I will have to come to this tomorrow am afraid, gotta take the cat to the vets!


----------



## LauraMJ (Mar 18, 2004)

Oh, I hope the cat is okay. We have two cats, and they are terrible to get to the vets, even for routine stuff. Getting them there when they are already hurt or sick and upset is even worse.


----------



## Techmonkeys (Feb 10, 2005)

Argh I am afraid I am beaten on this one Laura 

The bit of code that is not acting right is in a language called JavaScript which I have not used before (or at least not coded before) so I am going round in circles.

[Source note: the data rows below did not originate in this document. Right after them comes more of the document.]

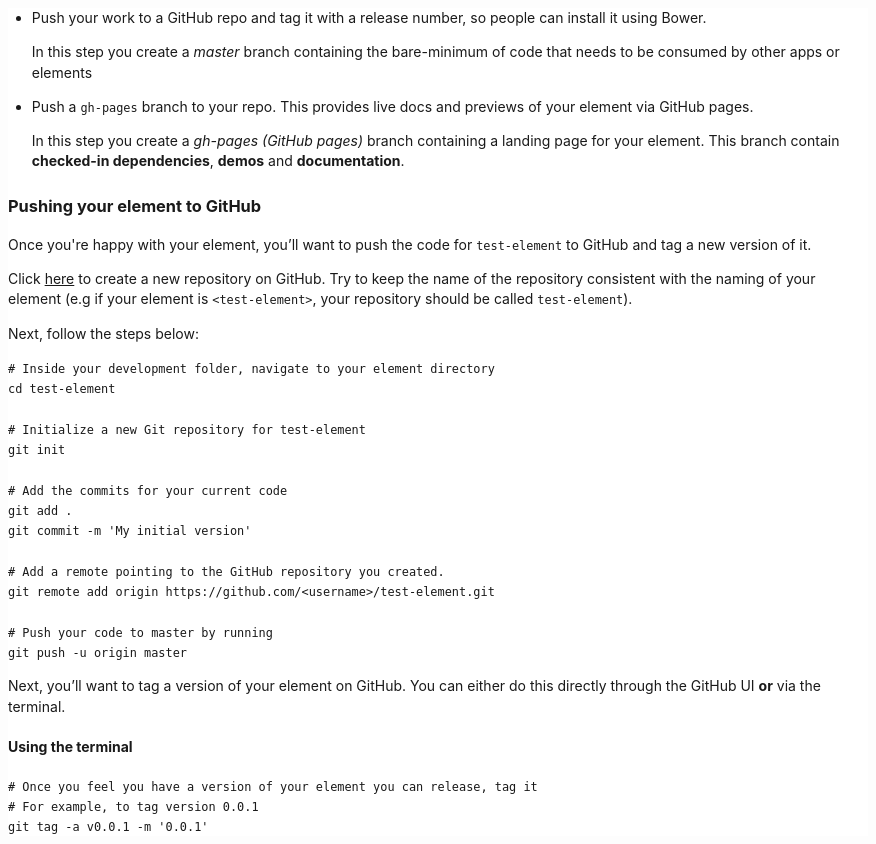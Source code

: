 -   Push your work to a GitHub repo and tag it with
    a release number, so people can install it using Bower.

    In this step you create a *master* branch containing the bare-minimum
    of code that needs to be consumed by other apps or elements

-   Push a `gh-pages` branch to your repo. This provides live docs and previews of your element via GitHub pages.

    In this step you create a *gh-pages (GitHub pages)* branch containing a landing page for your element.
    This branch contain **checked-in dependencies**, **demos** and **documentation**.

### Pushing your element to GitHub

Once you're happy with your element, you’ll want to push the code for `test-element` to GitHub and tag a new version of it.

Click [here](https://github.com/new) to create a new repository on GitHub. Try to keep the name of the repository consistent with the naming of your element (e.g if your element is `<test-element>`, your repository should be called `test-element`).

Next, follow the steps below:

    # Inside your development folder, navigate to your element directory
    cd test-element

    # Initialize a new Git repository for test-element
    git init

    # Add the commits for your current code
    git add .
    git commit -m 'My initial version'

    # Add a remote pointing to the GitHub repository you created.
    git remote add origin https://github.com/<username>/test-element.git

    # Push your code to master by running
    git push -u origin master


Next, you’ll want to tag a version of your element on GitHub. You can either do this directly through the GitHub UI **or** via the terminal.

#### Using the terminal

    # Once you feel you have a version of your element you can release, tag it
    # For example, to tag version 0.0.1
    git tag -a v0.0.1 -m '0.0.1'
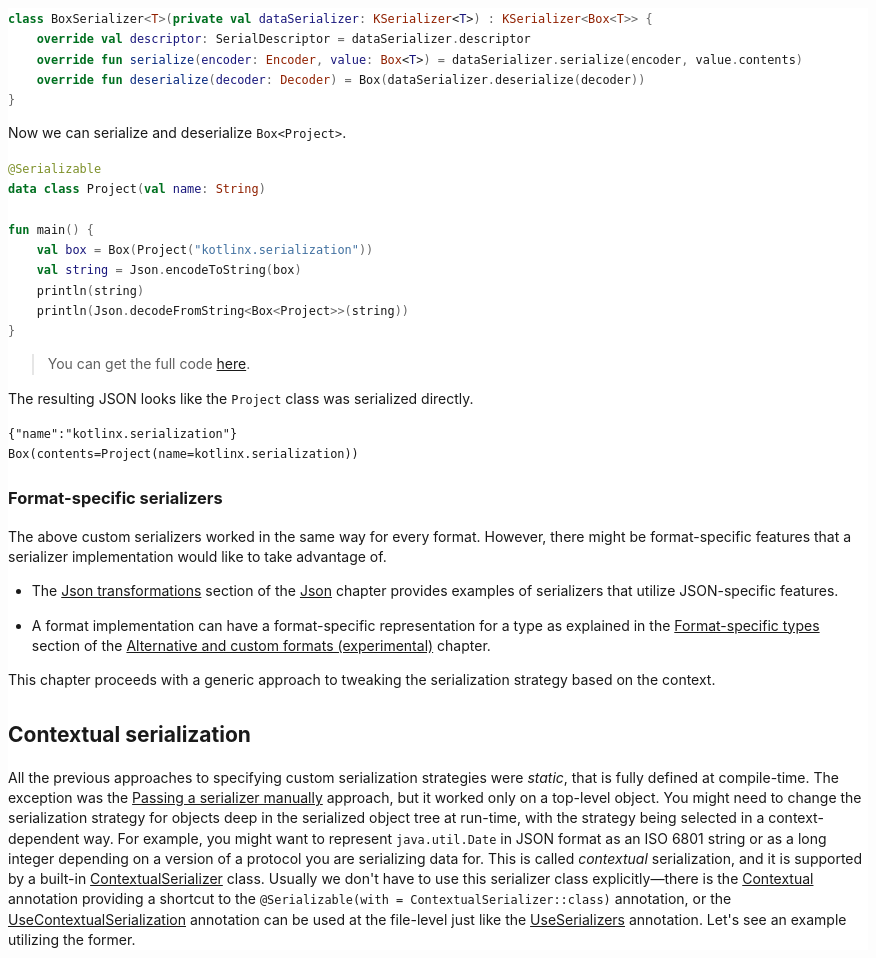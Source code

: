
 ```kotlin
class BoxSerializer<T>(private val dataSerializer: KSerializer<T>) : KSerializer<Box<T>> {
    override val descriptor: SerialDescriptor = dataSerializer.descriptor
    override fun serialize(encoder: Encoder, value: Box<T>) = dataSerializer.serialize(encoder, value.contents)
    override fun deserialize(decoder: Decoder) = Box(dataSerializer.deserialize(decoder))
}
```

Now we can serialize and deserialize `Box<Project>`.

```kotlin
@Serializable
data class Project(val name: String)

fun main() {
    val box = Box(Project("kotlinx.serialization"))
    val string = Json.encodeToString(box)
    println(string)
    println(Json.decodeFromString<Box<Project>>(string))
}
```

> You can get the full code [here](../guide/example/example-serializer-16.kt).

The resulting JSON looks like the `Project` class was serialized directly.

```text
{"name":"kotlinx.serialization"}
Box(contents=Project(name=kotlinx.serialization))
```     



### Format-specific serializers

The above custom serializers worked in the same way for every format. However, there might be format-specific
features that a serializer implementation would like to take advantage of. 

* The [Json transformations](json.md#json-transformations) section of the [Json](json.md) chapter provides examples
  of serializers that utilize JSON-specific features.
  
* A format implementation can have a format-specific representation for a type as explained
  in the [Format-specific types](formats.md#format-specific-types) section of
  the [Alternative and custom formats (experimental)](formats.md) chapter.  
  
This chapter proceeds with a generic approach to tweaking the serialization strategy based on the context.   

## Contextual serialization

All the previous approaches to specifying custom serialization strategies were _static_, that is 
fully defined at compile-time. The exception was the [Passing a serializer manually](#passing-a-serializer-manually)
approach, but it worked only on a top-level object. You might need to change the serialization
strategy for objects deep in the serialized object tree at run-time, with the strategy being selected in a context-dependent way.
For example, you might want to represent `java.util.Date` in JSON format as an ISO 6801 string or as a long integer
depending on a version of a protocol you are serializing data for. This is called _contextual_ serialization, and it
is supported by a built-in [ContextualSerializer] class. Usually we don't have to use this serializer class explicitly&mdash;there 
is the [Contextual] annotation providing a shortcut to 
the `@Serializable(with = ContextualSerializer::class)` annotation, 
or the [UseContextualSerialization] annotation can be used at the file-level just like 
the [UseSerializers] annotation. Let's see an example utilizing the former.
   

[java.util.Date]: https://docs.oracle.com/javase/8/docs/api/java/util/Date.html
[Serializable]: https://kotlin.github.io/kotlinx.serialization/kotlinx-serialization-core/kotlinx-serialization-core/kotlinx.serialization/-serializable/index.html
[KSerializer]: https://kotlin.github.io/kotlinx.serialization/kotlinx-serialization-core/kotlinx-serialization-core/kotlinx.serialization/-k-serializer/index.html
[KSerializer.descriptor]: https://kotlin.github.io/kotlinx.serialization/kotlinx-serialization-core/kotlinx-serialization-core/kotlinx.serialization/-k-serializer/index.html#kotlinx.serialization%2FKSerializer%2Fdescriptor%2F%23%2FPointingToDeclaration%2F
[SerializationStrategy.serialize]: https://kotlin.github.io/kotlinx.serialization/kotlinx-serialization-core/kotlinx-serialization-core/kotlinx.serialization/-serialization-strategy/serialize.html
[SerializationStrategy]: https://kotlin.github.io/kotlinx.serialization/kotlinx-serialization-core/kotlinx-serialization-core/kotlinx.serialization/-serialization-strategy/index.html
[DeserializationStrategy.deserialize]: https://kotlin.github.io/kotlinx.serialization/kotlinx-serialization-core/kotlinx-serialization-core/kotlinx.serialization/-deserialization-strategy/deserialize.html
[DeserializationStrategy]: https://kotlin.github.io/kotlinx.serialization/kotlinx-serialization-core/kotlinx-serialization-core/kotlinx.serialization/-deserialization-strategy/index.html
[Serializable.with]: https://kotlin.github.io/kotlinx.serialization/kotlinx-serialization-core/kotlinx-serialization-core/kotlinx.serialization/-serializable/index.html#kotlinx.serialization%2FSerializable%2Fwith%2F%23%2FPointingToDeclaration%2F
[SerialName]: https://kotlin.github.io/kotlinx.serialization/kotlinx-serialization-core/kotlinx-serialization-core/kotlinx.serialization/-serial-name/index.html
[UseSerializers]: https://kotlin.github.io/kotlinx.serialization/kotlinx-serialization-core/kotlinx-serialization-core/kotlinx.serialization/-use-serializers/index.html
[ContextualSerializer]: https://kotlin.github.io/kotlinx.serialization/kotlinx-serialization-core/kotlinx-serialization-core/kotlinx.serialization/-contextual-serializer/index.html
[Contextual]: https://kotlin.github.io/kotlinx.serialization/kotlinx-serialization-core/kotlinx-serialization-core/kotlinx.serialization/-contextual/index.html
[UseContextualSerialization]: https://kotlin.github.io/kotlinx.serialization/kotlinx-serialization-core/kotlinx-serialization-core/kotlinx.serialization/-use-contextual-serialization/index.html
[Serializer]: https://kotlin.github.io/kotlinx.serialization/kotlinx-serialization-core/kotlinx-serialization-core/kotlinx.serialization/-serializer/index.html
[Serializer.forClass]: https://kotlin.github.io/kotlinx.serialization/kotlinx-serialization-core/kotlinx-serialization-core/kotlinx.serialization/-serializer/index.html#kotlinx.serialization%2FSerializer%2FforClass%2F%23%2FPointingToDeclaration%2F
[ListSerializer()]: https://kotlin.github.io/kotlinx.serialization/kotlinx-serialization-core/kotlinx-serialization-core/kotlinx.serialization.builtins/-list-serializer.html
[SetSerializer()]: https://kotlin.github.io/kotlinx.serialization/kotlinx-serialization-core/kotlinx-serialization-core/kotlinx.serialization.builtins/-set-serializer.html
[MapSerializer()]: https://kotlin.github.io/kotlinx.serialization/kotlinx-serialization-core/kotlinx-serialization-core/kotlinx.serialization.builtins/-map-serializer.html
[Encoder]: https://kotlin.github.io/kotlinx.serialization/kotlinx-serialization-core/kotlinx-serialization-core/kotlinx.serialization.encoding/-encoder/index.html
[Encoder.encodeString]: https://kotlin.github.io/kotlinx.serialization/kotlinx-serialization-core/kotlinx-serialization-core/kotlinx.serialization.encoding/-encoder/encode-string.html
[Decoder]: https://kotlin.github.io/kotlinx.serialization/kotlinx-serialization-core/kotlinx-serialization-core/kotlinx.serialization.encoding/-decoder/index.html
[Decoder.decodeString]: https://kotlin.github.io/kotlinx.serialization/kotlinx-serialization-core/kotlinx-serialization-core/kotlinx.serialization.encoding/-decoder/decode-string.html
[Encoder.encodeSerializableValue]: https://kotlin.github.io/kotlinx.serialization/kotlinx-serialization-core/kotlinx-serialization-core/kotlinx.serialization.encoding/-encoder/encode-serializable-value.html
[Decoder.decodeSerializableValue]: https://kotlin.github.io/kotlinx.serialization/kotlinx-serialization-core/kotlinx-serialization-core/kotlinx.serialization.encoding/-decoder/decode-serializable-value.html
[encodeStructure]: https://kotlin.github.io/kotlinx.serialization/kotlinx-serialization-core/kotlinx-serialization-core/kotlinx.serialization.encoding/encode-structure.html
[CompositeEncoder]: https://kotlin.github.io/kotlinx.serialization/kotlinx-serialization-core/kotlinx-serialization-core/kotlinx.serialization.encoding/-composite-encoder/index.html
[decodeStructure]: https://kotlin.github.io/kotlinx.serialization/kotlinx-serialization-core/kotlinx-serialization-core/kotlinx.serialization.encoding/decode-structure.html
[CompositeDecoder]: https://kotlin.github.io/kotlinx.serialization/kotlinx-serialization-core/kotlinx-serialization-core/kotlinx.serialization.encoding/-composite-decoder/index.html
[CompositeDecoder.decodeElementIndex]: https://kotlin.github.io/kotlinx.serialization/kotlinx-serialization-core/kotlinx-serialization-core/kotlinx.serialization.encoding/-composite-decoder/decode-element-index.html
[CompositeDecoder.decodeIntElement]: https://kotlin.github.io/kotlinx.serialization/kotlinx-serialization-core/kotlinx-serialization-core/kotlinx.serialization.encoding/-composite-decoder/decode-int-element.html
[CompositeDecoder.decodeSequentially]: https://kotlin.github.io/kotlinx.serialization/kotlinx-serialization-core/kotlinx-serialization-core/kotlinx.serialization.encoding/-composite-decoder/decode-sequentially.html
[PrimitiveSerialDescriptor()]: https://kotlin.github.io/kotlinx.serialization/kotlinx-serialization-core/kotlinx-serialization-core/kotlinx.serialization.descriptors/-primitive-serial-descriptor.html
[PrimitiveKind]: https://kotlin.github.io/kotlinx.serialization/kotlinx-serialization-core/kotlinx-serialization-core/kotlinx.serialization.descriptors/-primitive-kind/index.html
[SerialDescriptor]: https://kotlin.github.io/kotlinx.serialization/kotlinx-serialization-core/kotlinx-serialization-core/kotlinx.serialization.descriptors/-serial-descriptor/index.html
[buildClassSerialDescriptor]: https://kotlin.github.io/kotlinx.serialization/kotlinx-serialization-core/kotlinx-serialization-core/kotlinx.serialization.descriptors/build-class-serial-descriptor.html
[ClassSerialDescriptorBuilder.element]: https://kotlin.github.io/kotlinx.serialization/kotlinx-serialization-core/kotlinx-serialization-core/kotlinx.serialization.descriptors/-class-serial-descriptor-builder/element.html
[SerialKind]: https://kotlin.github.io/kotlinx.serialization/kotlinx-serialization-core/kotlinx-serialization-core/kotlinx.serialization.descriptors/-serial-kind/index.html
[SerializersModule]: https://kotlin.github.io/kotlinx.serialization/kotlinx-serialization-core/kotlinx-serialization-core/kotlinx.serialization.modules/-serializers-module/index.html
[SerializersModule()]: https://kotlin.github.io/kotlinx.serialization/kotlinx-serialization-core/kotlinx-serialization-core/kotlinx.serialization.modules/-serializers-module.html
[SerializersModuleBuilder]: https://kotlin.github.io/kotlinx.serialization/kotlinx-serialization-core/kotlinx-serialization-core/kotlinx.serialization.modules/-serializers-module-builder/index.html
[_contextual]: https://kotlin.github.io/kotlinx.serialization/kotlinx-serialization-core/kotlinx-serialization-core/kotlinx.serialization.modules/contextual.html
[Json]: https://kotlin.github.io/kotlinx.serialization/kotlinx-serialization-json/kotlinx-serialization-json/kotlinx.serialization.json/-json/index.html
[Json()]: https://kotlin.github.io/kotlinx.serialization/kotlinx-serialization-json/kotlinx-serialization-json/kotlinx.serialization.json/-json.html
[JsonBuilder.serializersModule]: https://kotlin.github.io/kotlinx.serialization/kotlinx-serialization-json/kotlinx-serialization-json/kotlinx.serialization.json/-json-builder/index.html#kotlinx.serialization.json%2FJsonBuilder%2FserializersModule%2F%23%2FPointingToDeclaration%2F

I don't suppose you have a copy of the original feedback.html file that was there before we made the feedback.php file ? if you do can zip it up and attach it to this thread so I can see it?

Sorry about this my dear!


----------



## LauraMJ (Mar 18, 2004)

Hey, no problem.  You have gotten me further than I got on my own, lol. 

And yep, I saved the original page file.  

I'll post it here in just a sec.


----------



## LauraMJ (Mar 18, 2004)

Here ya go.


----------



## Techmonkeys (Feb 10, 2005)

Oh what a pain in the backside, for some reason which ever way you seem to get the code it strips out the bit we are after.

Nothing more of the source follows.